DataOption2 XlSortDataOption Specifies how to sort text in the range specified in Key2; doesn't apply to pivot table sorting.
DataOption3 XlSortDataOption Specifies how to sort text in the range specified in Key3; doesn't apply to pivot table sorting.
Tip   Visual Basic .NET developers have a distinct advantage over C# developers when calling methods like this one. Because you're unlikely to use all the parameters, Visual Basic .NET developers can use named parameters, specifying only the parameters they need. C# developers must pass null values for all the unused parameters in order to accept default behaviors.

Figure 28. You can create your own custom sorting lists, and then refer to these specific sort orders from your code.

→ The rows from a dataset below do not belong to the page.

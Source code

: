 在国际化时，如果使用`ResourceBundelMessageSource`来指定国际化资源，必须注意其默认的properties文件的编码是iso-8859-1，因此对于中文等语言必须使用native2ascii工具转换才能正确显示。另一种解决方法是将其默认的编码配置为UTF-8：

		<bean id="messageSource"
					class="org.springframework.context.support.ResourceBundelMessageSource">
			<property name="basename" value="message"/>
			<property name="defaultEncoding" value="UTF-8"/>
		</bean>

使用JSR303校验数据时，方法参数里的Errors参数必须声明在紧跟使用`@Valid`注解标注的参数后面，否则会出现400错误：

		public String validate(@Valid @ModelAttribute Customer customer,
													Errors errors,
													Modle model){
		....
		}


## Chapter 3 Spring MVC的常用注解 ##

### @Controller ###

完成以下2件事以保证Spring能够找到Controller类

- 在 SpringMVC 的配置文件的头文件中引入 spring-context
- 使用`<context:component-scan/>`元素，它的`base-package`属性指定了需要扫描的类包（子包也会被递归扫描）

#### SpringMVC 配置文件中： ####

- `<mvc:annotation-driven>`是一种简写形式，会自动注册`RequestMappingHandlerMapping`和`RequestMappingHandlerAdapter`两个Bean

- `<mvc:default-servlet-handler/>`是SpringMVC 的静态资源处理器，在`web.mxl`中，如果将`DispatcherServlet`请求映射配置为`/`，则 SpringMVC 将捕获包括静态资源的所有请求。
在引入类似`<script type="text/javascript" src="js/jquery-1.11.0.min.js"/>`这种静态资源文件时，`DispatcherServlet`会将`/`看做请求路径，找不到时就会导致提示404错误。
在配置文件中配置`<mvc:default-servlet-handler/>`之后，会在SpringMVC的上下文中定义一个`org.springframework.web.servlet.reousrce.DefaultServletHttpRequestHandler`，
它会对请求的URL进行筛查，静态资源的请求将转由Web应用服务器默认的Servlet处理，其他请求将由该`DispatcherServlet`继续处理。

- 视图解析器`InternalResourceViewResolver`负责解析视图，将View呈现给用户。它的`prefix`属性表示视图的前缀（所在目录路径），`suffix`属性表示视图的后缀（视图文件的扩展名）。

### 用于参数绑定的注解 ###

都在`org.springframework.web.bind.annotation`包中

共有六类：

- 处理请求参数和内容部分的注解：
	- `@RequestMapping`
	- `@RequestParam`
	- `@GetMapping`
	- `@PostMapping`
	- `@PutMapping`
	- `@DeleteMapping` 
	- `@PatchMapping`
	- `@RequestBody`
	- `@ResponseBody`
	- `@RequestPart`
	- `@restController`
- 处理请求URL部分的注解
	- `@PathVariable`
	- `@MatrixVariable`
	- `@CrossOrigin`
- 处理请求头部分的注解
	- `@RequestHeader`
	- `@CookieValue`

Clicking the Sort link on the Range Class sample sheet runs the following procedure to sort the Fruits range by the data in the first column, and then by the data in the second column:

' Visual Basic
Private Sub DemoSort()
    Dim rng As Excel.Range = ThisApplication.Range("Fruits")
    rng.Sort( _
      Key1:=rng.Columns(1), Order1:=Excel.XlSortOrder.xlAscending, _
      Key2:=rng.Columns(2), Order2:=Excel.XlSortOrder.xlAscending, _
      Orientation:=Excel.XlSortOrientation.xlSortColumns, _
      Header:=Excel.XlYesNoGuess.xlNo)
End Sub

// C#
private void DemoSort()
{
        Excel.Range rng = ThisApplication.
            get_Range("Fruits", Type.Missing);

        rng.Sort(rng.Columns[1, Type.Missing], 
            Excel.XlSortOrder.xlAscending, 
            rng.Columns[2, Type.Missing],Type.Missing, 
            Excel.XlSortOrder.xlAscending,
            Type.Missing, Excel.XlSortOrder.xlAscending,
            Excel.XlYesNoGuess.xlNo, Type.Missing, Type.Missing,
            Excel.XlSortOrientation.xlSortColumns, 
            Excel.XlSortMethod.xlPinYin,
            Excel.XlSortDataOption.xlSortNormal, 
            Excel.XlSortDataOption.xlSortNormal,
            Excel.XlSortDataOption.xlSortNormal);
}

Clicking the Reset Sort link on the same sheet runs the following procedure, which sorts the second column based on the custom sort shown in Figure 28:

' Visual Basic
Private Sub ResetSort()
    Dim rng As Excel.Range = ThisApplication.Range("Fruits")
    rng.Sort(rng.Columns(2), OrderCustom:=6, _
    Orientation:=Excel.XlSortOrientation.xlSortColumns, _
    Header:=Excel.XlYesNoGuess.xlNo)
End Sub

// C#
private void ResetSort()
{
    Excel.Range rng = ThisApplication.
        get_Range("Fruits", Type.Missing);
        rng.Sort(rng.Columns[2, Type.Missing],
            Excel.XlSortOrder.xlAscending, 
            Type.Missing, Type.Missing, Excel.XlSortOrder.xlAscending,
            Type.Missing, Excel.XlSortOrder.xlAscending,
            Excel.XlYesNoGuess.xlNo, 6, Type.Missing,
            Excel.XlSortOrientation.xlSortColumns, 
            Excel.XlSortMethod.xlPinYin,
            Excel.XlSortDataOption.xlSortNormal, 
            Excel.XlSortDataOption.xlSortNormal,
            Excel.XlSortDataOption.xlSortNormal);
}

What's Next?

Although this document seems long, it barely scratches the surface of the richness provided by the Excel object model. This document has introduced the most important classes —Application, Workbook, Worksheet, and Range —but hasn't described other classes that may be useful to you. You may need to also investigate the second "tier" of classes provided by the Excel object model, including PivotTable and Chart, for example. The completeness of the Excel object model makes it possible for you to accomplish just about any automated task you require, as long as you're willing to do the research to find the exact class you need. Armed with the contents of this document, the Object Browser, and the Excel VBA online help, you should be able to tackle just about any task you can imagine in Excel.